# [TASK BRIEF]
Make an exact copy of the records below, excluding images.

[Data extracted from a collection]
|---|

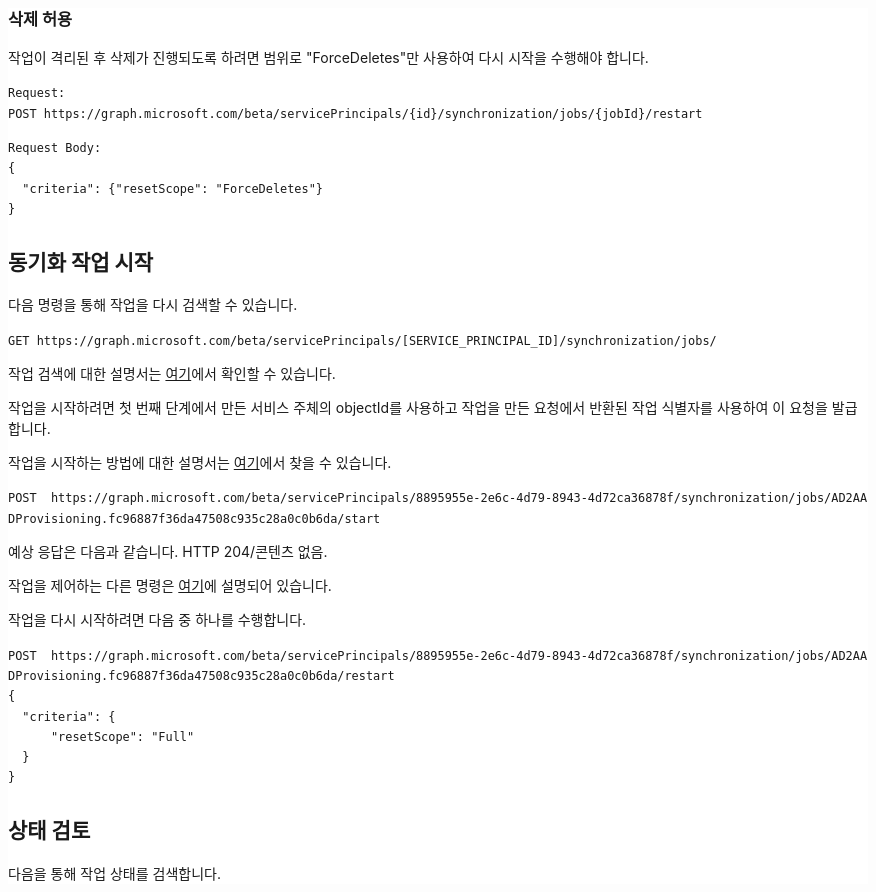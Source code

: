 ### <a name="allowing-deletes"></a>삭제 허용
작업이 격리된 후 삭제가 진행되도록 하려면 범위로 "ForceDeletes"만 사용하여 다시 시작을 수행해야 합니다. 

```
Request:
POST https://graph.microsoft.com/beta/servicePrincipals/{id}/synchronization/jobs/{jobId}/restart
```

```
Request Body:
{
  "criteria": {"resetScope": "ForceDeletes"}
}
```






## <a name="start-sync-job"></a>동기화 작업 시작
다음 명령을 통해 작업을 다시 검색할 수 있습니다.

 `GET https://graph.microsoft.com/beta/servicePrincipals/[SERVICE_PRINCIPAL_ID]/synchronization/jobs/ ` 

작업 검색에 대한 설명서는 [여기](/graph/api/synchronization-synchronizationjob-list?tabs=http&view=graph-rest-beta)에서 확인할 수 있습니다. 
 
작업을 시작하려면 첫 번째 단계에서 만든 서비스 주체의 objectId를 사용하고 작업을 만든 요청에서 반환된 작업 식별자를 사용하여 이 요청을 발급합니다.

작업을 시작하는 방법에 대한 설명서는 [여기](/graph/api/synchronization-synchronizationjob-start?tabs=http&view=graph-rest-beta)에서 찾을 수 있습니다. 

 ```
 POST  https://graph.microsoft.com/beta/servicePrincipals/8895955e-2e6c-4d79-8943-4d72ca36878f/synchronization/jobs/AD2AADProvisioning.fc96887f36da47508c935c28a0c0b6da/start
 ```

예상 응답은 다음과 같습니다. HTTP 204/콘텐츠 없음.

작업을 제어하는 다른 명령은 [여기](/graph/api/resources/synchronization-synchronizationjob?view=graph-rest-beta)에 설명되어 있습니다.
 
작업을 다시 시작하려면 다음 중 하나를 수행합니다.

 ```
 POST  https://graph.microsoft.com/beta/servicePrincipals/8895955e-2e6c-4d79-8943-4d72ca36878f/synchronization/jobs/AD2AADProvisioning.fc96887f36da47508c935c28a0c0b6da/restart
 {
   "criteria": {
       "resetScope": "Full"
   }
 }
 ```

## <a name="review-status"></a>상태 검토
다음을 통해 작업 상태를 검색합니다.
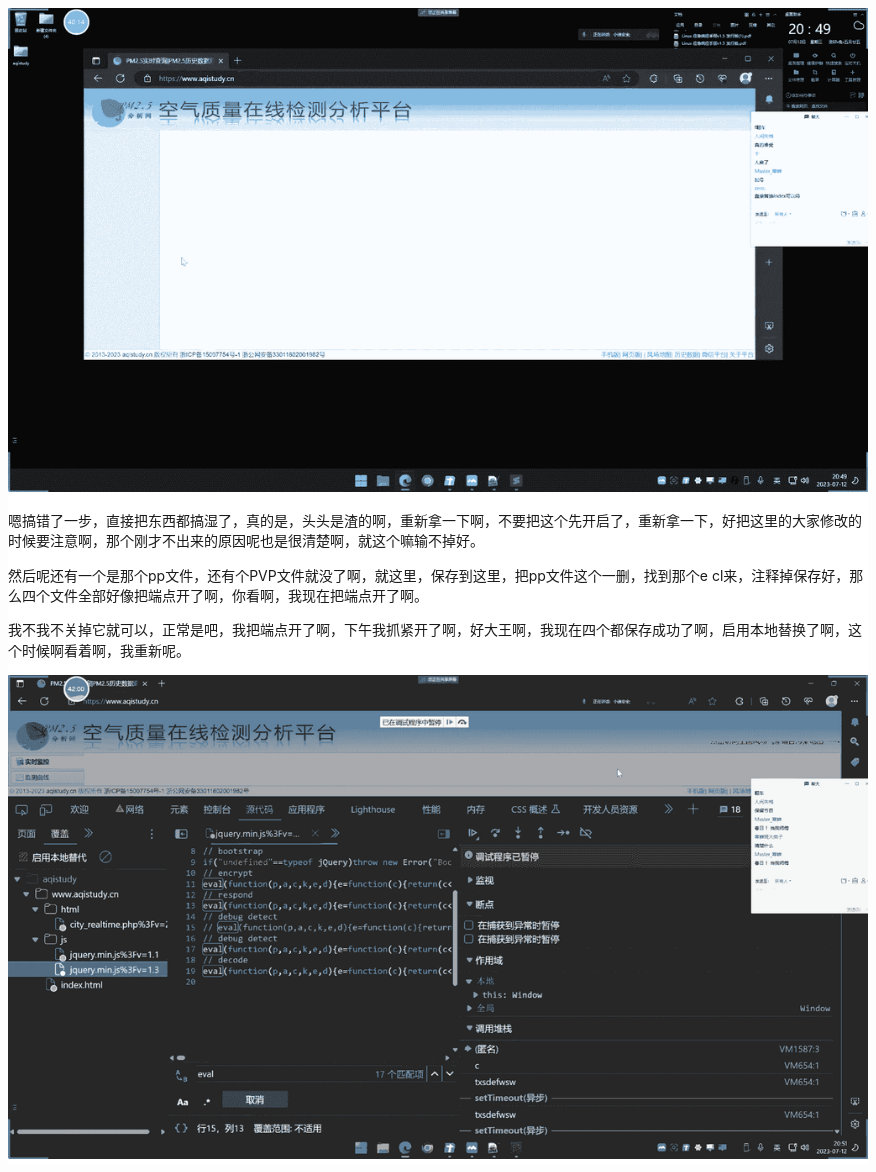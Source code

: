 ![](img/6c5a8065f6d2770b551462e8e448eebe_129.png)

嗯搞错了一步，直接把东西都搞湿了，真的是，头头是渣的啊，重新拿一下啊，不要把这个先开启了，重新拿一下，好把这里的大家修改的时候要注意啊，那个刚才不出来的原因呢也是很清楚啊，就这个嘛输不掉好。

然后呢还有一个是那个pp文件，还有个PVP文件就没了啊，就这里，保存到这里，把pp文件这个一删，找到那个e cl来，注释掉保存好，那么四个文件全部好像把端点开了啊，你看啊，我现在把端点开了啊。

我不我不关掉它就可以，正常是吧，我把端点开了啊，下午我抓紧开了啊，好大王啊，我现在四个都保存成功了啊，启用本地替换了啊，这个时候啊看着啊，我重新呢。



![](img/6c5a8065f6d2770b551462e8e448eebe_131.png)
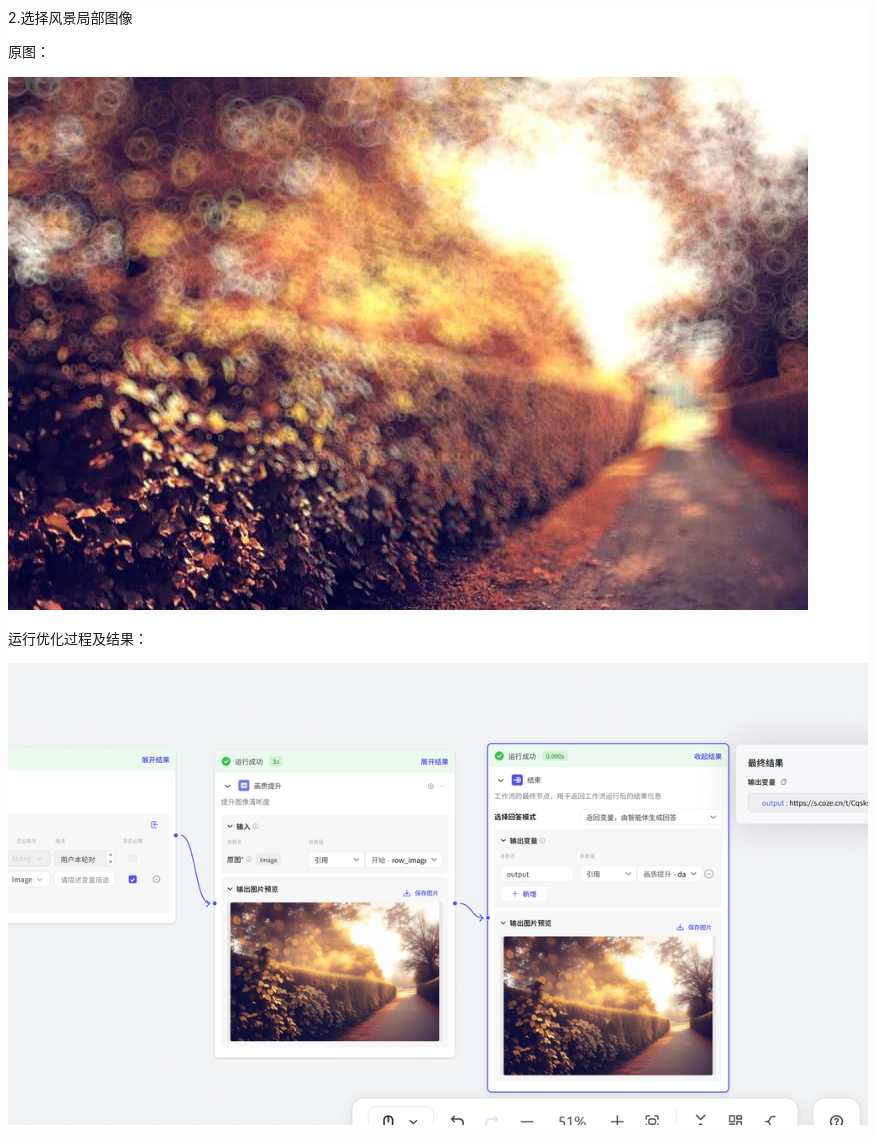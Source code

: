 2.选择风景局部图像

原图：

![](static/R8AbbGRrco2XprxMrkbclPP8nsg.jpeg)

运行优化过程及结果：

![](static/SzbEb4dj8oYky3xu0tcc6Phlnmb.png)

|---|

# [SOLUTION]
Source code

: ### <a name="allowing-deletes"></a>삭제 허용
작업이 격리된 후 삭제가 진행되도록 하려면 범위로 "ForceDeletes"만 사용하여 다시 시작을 수행해야 합니다. 

```
Request:
POST https://graph.microsoft.com/beta/servicePrincipals/{id}/synchronization/jobs/{jobId}/restart
```

```
Request Body:
{
  "criteria": {"resetScope": "ForceDeletes"}
}
```






## <a name="start-sync-job"></a>동기화 작업 시작
다음 명령을 통해 작업을 다시 검색할 수 있습니다.

 `GET https://graph.microsoft.com/beta/servicePrincipals/[SERVICE_PRINCIPAL_ID]/synchronization/jobs/ ` 

작업 검색에 대한 설명서는 [여기](/graph/api/synchronization-synchronizationjob-list?tabs=http&view=graph-rest-beta)에서 확인할 수 있습니다. 
 
작업을 시작하려면 첫 번째 단계에서 만든 서비스 주체의 objectId를 사용하고 작업을 만든 요청에서 반환된 작업 식별자를 사용하여 이 요청을 발급합니다.

작업을 시작하는 방법에 대한 설명서는 [여기](/graph/api/synchronization-synchronizationjob-start?tabs=http&view=graph-rest-beta)에서 찾을 수 있습니다. 

 ```
 POST  https://graph.microsoft.com/beta/servicePrincipals/8895955e-2e6c-4d79-8943-4d72ca36878f/synchronization/jobs/AD2AADProvisioning.fc96887f36da47508c935c28a0c0b6da/start
 ```

예상 응답은 다음과 같습니다. HTTP 204/콘텐츠 없음.

작업을 제어하는 다른 명령은 [여기](/graph/api/resources/synchronization-synchronizationjob?view=graph-rest-beta)에 설명되어 있습니다.
 
작업을 다시 시작하려면 다음 중 하나를 수행합니다.

 ```
 POST  https://graph.microsoft.com/beta/servicePrincipals/8895955e-2e6c-4d79-8943-4d72ca36878f/synchronization/jobs/AD2AADProvisioning.fc96887f36da47508c935c28a0c0b6da/restart
 {
   "criteria": {
       "resetScope": "Full"
   }
 }
 ```

## <a name="review-status"></a>상태 검토
다음을 통해 작업 상태를 검색합니다.
Source code

: ![](img/6c5a8065f6d2770b551462e8e448eebe_129.png)

嗯搞错了一步，直接把东西都搞湿了，真的是，头头是渣的啊，重新拿一下啊，不要把这个先开启了，重新拿一下，好把这里的大家修改的时候要注意啊，那个刚才不出来的原因呢也是很清楚啊，就这个嘛输不掉好。

然后呢还有一个是那个pp文件，还有个PVP文件就没了啊，就这里，保存到这里，把pp文件这个一删，找到那个e cl来，注释掉保存好，那么四个文件全部好像把端点开了啊，你看啊，我现在把端点开了啊。

我不我不关掉它就可以，正常是吧，我把端点开了啊，下午我抓紧开了啊，好大王啊，我现在四个都保存成功了啊，启用本地替换了啊，这个时候啊看着啊，我重新呢。



![](img/6c5a8065f6d2770b551462e8e448eebe_131.png)
Source code

: 2.选择风景局部图像

原图：

![](static/R8AbbGRrco2XprxMrkbclPP8nsg.jpeg)

运行优化过程及结果：

![](static/SzbEb4dj8oYky3xu0tcc6Phlnmb.png)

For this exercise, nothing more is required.